SOURCE MATERIAL Block Start

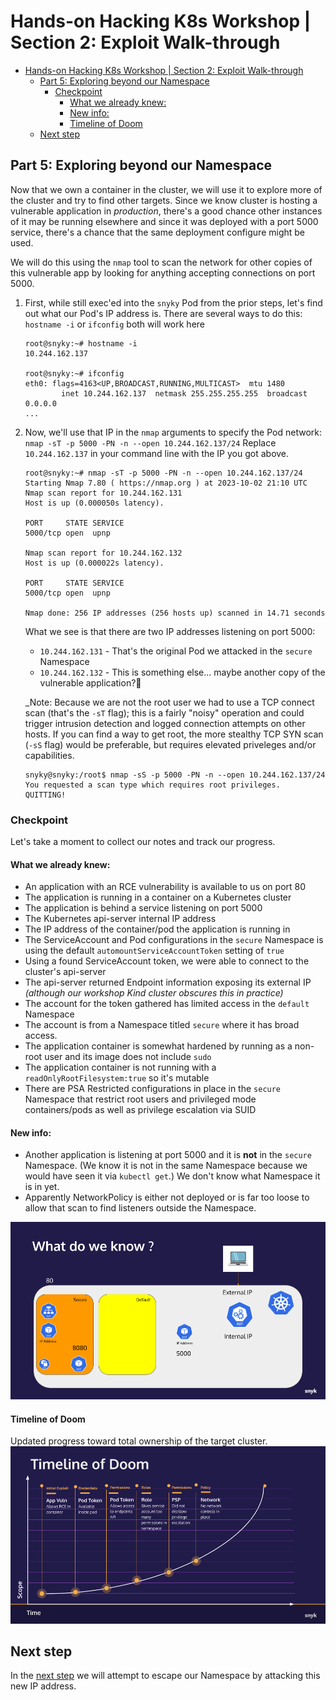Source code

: # Hands-on Hacking K8s Workshop | Section 2: Exploit Walk-through

<!-- TOC -->
* [Hands-on Hacking K8s Workshop | Section 2: Exploit Walk-through](#hands-on-hacking-k8s-workshop--section-2--exploit-walk-through)
  * [Part 5: Exploring beyond our Namespace](#part-5--exploring-beyond-our-namespace)
    * [Checkpoint](#checkpoint)
      * [What we already knew:](#what-we-already-knew-)
      * [New info:](#new-info-)
      * [Timeline of Doom](#timeline-of-doom)
  * [Next step](#next-step)
<!-- TOC -->

## Part 5: Exploring beyond our Namespace

Now that we own a container in the cluster, we will use it to explore more of the cluster and try
to find other targets.  Since we know cluster is hosting a vulnerable application in _production_, there's a good chance
other instances of it may be running elsewhere and since it was deployed with a port 5000 service, there's
a chance that the same deployment configure might be used.

We will do this using the `nmap` tool to scan the network for other copies of this vulnerable app by looking for
anything accepting connections on port 5000.

1. First, while still exec'ed into the `snyky` Pod from the prior steps, let's find out what our Pod's IP address is.
   There are several ways to do this: `hostname -i` or `ifconfig` both will work here
   ```shell
   root@snyky:~# hostname -i
   10.244.162.137
   
   root@snyky:~# ifconfig
   eth0: flags=4163<UP,BROADCAST,RUNNING,MULTICAST>  mtu 1480
           inet 10.244.162.137  netmask 255.255.255.255  broadcast 0.0.0.0
   ...
   ```
2. Now, we'll use that IP in the `nmap` arguments to specify the Pod network: `nmap -sT -p 5000 -PN -n --open 10.244.162.137/24`
   Replace `10.244.162.137` in your command line with the IP you got above.
   ```shell
   root@snyky:~# nmap -sT -p 5000 -PN -n --open 10.244.162.137/24
   Starting Nmap 7.80 ( https://nmap.org ) at 2023-10-02 21:10 UTC
   Nmap scan report for 10.244.162.131
   Host is up (0.000050s latency).
   
   PORT     STATE SERVICE
   5000/tcp open  upnp
   
   Nmap scan report for 10.244.162.132
   Host is up (0.000022s latency).
   
   PORT     STATE SERVICE
   5000/tcp open  upnp
   
   Nmap done: 256 IP addresses (256 hosts up) scanned in 14.71 seconds
   ```
   What we see is that there are two IP addresses listening on port 5000:
   * `10.244.162.131` - That's the original Pod we attacked in the `secure` Namespace
   * `10.244.162.132` - This is something else... maybe another copy of the vulnerable application?🤔
   
   _Note: Because we are not the root user we had to use a TCP connect scan (that's the `-sT` flag); this is a fairly "noisy"
          operation and could trigger intrusion detection and logged connection attempts on other hosts. If you can find a
          way to get root, the more stealthy TCP SYN scan (`-sS` flag) would be preferable, but requires elevated priveleges and/or
          capabilities.
   ```shell
   snyky@snyky:/root$ nmap -sS -p 5000 -PN -n --open 10.244.162.137/24
   You requested a scan type which requires root privileges.
   QUITTING!
   ```
   
### Checkpoint
Let's take a moment to collect our notes and track our progress.

#### What we already knew:
* An application with an RCE vulnerability is available to us on port 80
* The application is running in a container on a Kubernetes cluster
* The application is behind a service listening on port 5000
* The Kubernetes api-server internal IP address 
* The IP address of the container/pod the application is running in
* The ServiceAccount and Pod configurations in the `secure` Namespace is using the default `automountServiceAccountToken` setting of `true`
* Using a found ServiceAccount token, we were able to connect to the cluster's api-server
* The api-server returned Endpoint information exposing its external IP _(although our workshop Kind cluster obscures this in practice)_
* The account for the token gathered has limited access in the `default` Namespace
* The account is from a Namespace titled `secure` where it has broad access.
* The application container is somewhat hardened by running as a non-root user and its image does not include `sudo`
* The application container is not running with a `readOnlyRootFilesystem:true` so it's mutable
* There are PSA Restricted configurations in place in the `secure` Namespace that restrict root users and privileged mode containers/pods as well as privilege escalation via SUID

#### New info:
* Another application is listening at port 5000 and it is **not** in the `secure` Namespace. (We know
  it is not in the same Namespace because we would have seen it via `kubectl get`.)  We don't know what
  Namespace it is in yet.
* Apparently NetworkPolicy is either not deployed or is far too loose to allow that scan to find listeners
  outside the Namespace.

![](media/02-05-Checkpoint-1.png)

#### Timeline of Doom
Updated progress toward total ownership of the target cluster.
![](media/02-05-Timeline-1.png)

## Next step
In the [next step](02f-exploit.md) we will attempt to escape our Namespace by attacking this new IP address.
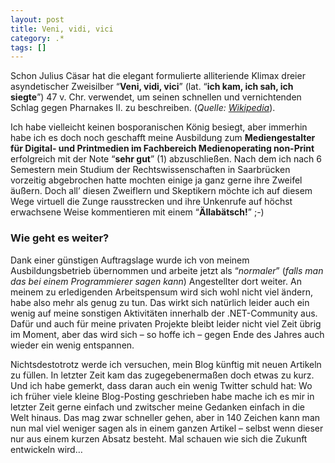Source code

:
 ```yaml
---
layout: post
title: Veni, vidi, vici
category: .*
tags: []
---
```

<p>Schon Julius C&auml;sar hat die elegant formulierte alliteriende Klimax dreier asyndetischer Zweisilber &ldquo;<strong>Veni, vidi, vici</strong>&rdquo; (lat. &ldquo;<strong>ich kam, ich sah, ich siegte</strong>&rdquo;) 47 v. Chr. verwendet, um seinen schnellen und vernichtenden Schlag gegen Pharnakes II. zu beschreiben. (<em>Quelle: <a href="http://de.wikipedia.org/wiki/Veni_vidi_vici" target="_blank">Wikipedia</a></em>).</p>
<p>Ich habe vielleicht keinen bosporanischen K&ouml;nig besiegt, aber immerhin habe ich es doch noch geschafft meine Ausbildung zum <strong>Mediengestalter f&uuml;r Digital- und Printmedien im Fachbereich Medienoperating non-Print</strong> erfolgreich mit der Note &ldquo;<strong>sehr gut</strong>&rdquo; (1) abzuschlie&szlig;en. Nach dem ich nach 6 Semestern mein Studium der Rechtswissenschaften in Saarbr&uuml;cken vorzeitig abgebrochen hatte mochten einige ja ganz gerne ihre Zweifel &auml;u&szlig;ern. Doch all&rsquo; diesen Zweiflern und Skeptikern m&ouml;chte ich auf diesem Wege virtuell die Zunge rausstrecken und ihre Unkenrufe auf h&ouml;chst erwachsene Weise kommentieren mit einem &ldquo;<strong>&Auml;llab&auml;tsch!</strong>&rdquo; ;-)</p>
<h3>Wie geht es weiter?</h3>
<p>Dank einer g&uuml;nstigen Auftragslage wurde ich von meinem Ausbildungsbetrieb &uuml;bernommen und arbeite jetzt als &ldquo;<em>normaler</em>&rdquo; (<em>falls man das bei einem Programmierer sagen kann</em>) Angestellter dort weiter. An meinem zu erledigenden Arbeitspensum wird sich wohl nicht viel &auml;ndern, habe also mehr als genug zu tun. Das wirkt sich nat&uuml;rlich leider auch ein wenig auf meine sonstigen Aktivit&auml;ten innerhalb der .NET-Community aus. Daf&uuml;r und auch f&uuml;r meine privaten Projekte bleibt leider nicht viel Zeit &uuml;brig im Moment, aber das wird sich &ndash; so hoffe ich &ndash; gegen Ende des Jahres auch wieder ein wenig entspannen.</p>
<p>Nichtsdestotrotz werde ich versuchen, mein Blog k&uuml;nftig mit neuen Artikeln zu f&uuml;llen. In letzter Zeit kam das zugegebenerma&szlig;en doch etwas zu kurz. Und ich habe gemerkt, dass daran auch ein wenig Twitter schuld hat: Wo ich fr&uuml;her viele kleine Blog-Posting geschrieben habe mache ich es mir in letzter Zeit gerne einfach und zwitscher meine Gedanken einfach in die Welt hinaus. Das mag zwar schneller gehen, aber in 140 Zeichen kann man nun mal viel weniger sagen als in einem ganzen Artikel &ndash; selbst wenn dieser nur aus einem kurzen Absatz besteht. Mal schauen wie sich die Zukunft entwickeln wird&hellip;</p>

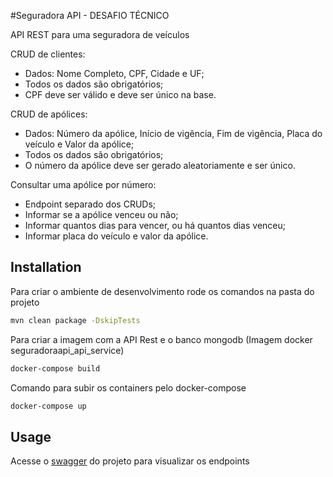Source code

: #Seguradora API - DESAFIO TÉCNICO

API REST para uma seguradora de veículos

CRUD de clientes:
- Dados: Nome Completo, CPF, Cidade e UF;
- Todos os dados são obrigatórios;
- CPF deve ser válido e deve ser único na base.

CRUD de apólices:
- Dados: Número da apólice, Início de vigência, Fim de vigência, Placa do veículo e Valor da apólice;
- Todos os dados são obrigatórios;
- O número da apólice deve ser gerado aleatoriamente e ser único.

Consultar uma apólice por número:
- Endpoint separado dos CRUDs;
- Informar se a apólice venceu ou não;
- Informar quantos dias para vencer, ou há quantos dias venceu; 
- Informar placa do veículo e valor da apólice.

## Installation

Para criar o ambiente de desenvolvimento rode os comandos na pasta do projeto

```bash
mvn clean package -DskipTests
```

Para criar a imagem com a API Rest e o banco mongodb (Imagem docker seguradoraapi_api_service)

```bash
docker-compose build
```

Comando para subir os containers pelo docker-compose

```bash
docker-compose up
```

## Usage

Acesse o [swagger](http://localhost:8080/swagger-ui.html) do projeto para visualizar os endpoints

SOURCE MATERIAL Block End

▸ WORK TO BE COMPLETED: All that belongs in your answer is the stretch of entries above from the line with "We will do this" through the line with "- That's the", printed exactly.

▸ EXPECTED ANSWER:
We will do this using the `nmap` tool to scan the network for other copies of this vulnerable app by looking for
anything accepting connections on port 5000.

1. First, while still exec'ed into the `snyky` Pod from the prior steps, let's find out what our Pod's IP address is.
   There are several ways to do this: `hostname -i` or `ifconfig` both will work here
   ```shell
   root@snyky:~# hostname -i
   10.244.162.137
   
   root@snyky:~# ifconfig
   eth0: flags=4163<UP,BROADCAST,RUNNING,MULTICAST>  mtu 1480
           inet 10.244.162.137  netmask 255.255.255.255  broadcast 0.0.0.0
   ...
   ```
2. Now, we'll use that IP in the `nmap` arguments to specify the Pod network: `nmap -sT -p 5000 -PN -n --open 10.244.162.137/24`
   Replace `10.244.162.137` in your command line with the IP you got above.
   ```shell
   root@snyky:~# nmap -sT -p 5000 -PN -n --open 10.244.162.137/24
   Starting Nmap 7.80 ( https://nmap.org ) at 2023-10-02 21:10 UTC
   Nmap scan report for 10.244.162.131
   Host is up (0.000050s latency).
   
   PORT     STATE SERVICE
   5000/tcp open  upnp
   
   Nmap scan report for 10.244.162.132
   Host is up (0.000022s latency).
   
   PORT     STATE SERVICE
   5000/tcp open  upnp
   
   Nmap done: 256 IP addresses (256 hosts up) scanned in 14.71 seconds
   ```
   What we see is that there are two IP addresses listening on port 5000:
   * `10.244.162.131` - That's the original Pod we attacked in the `secure` Namespace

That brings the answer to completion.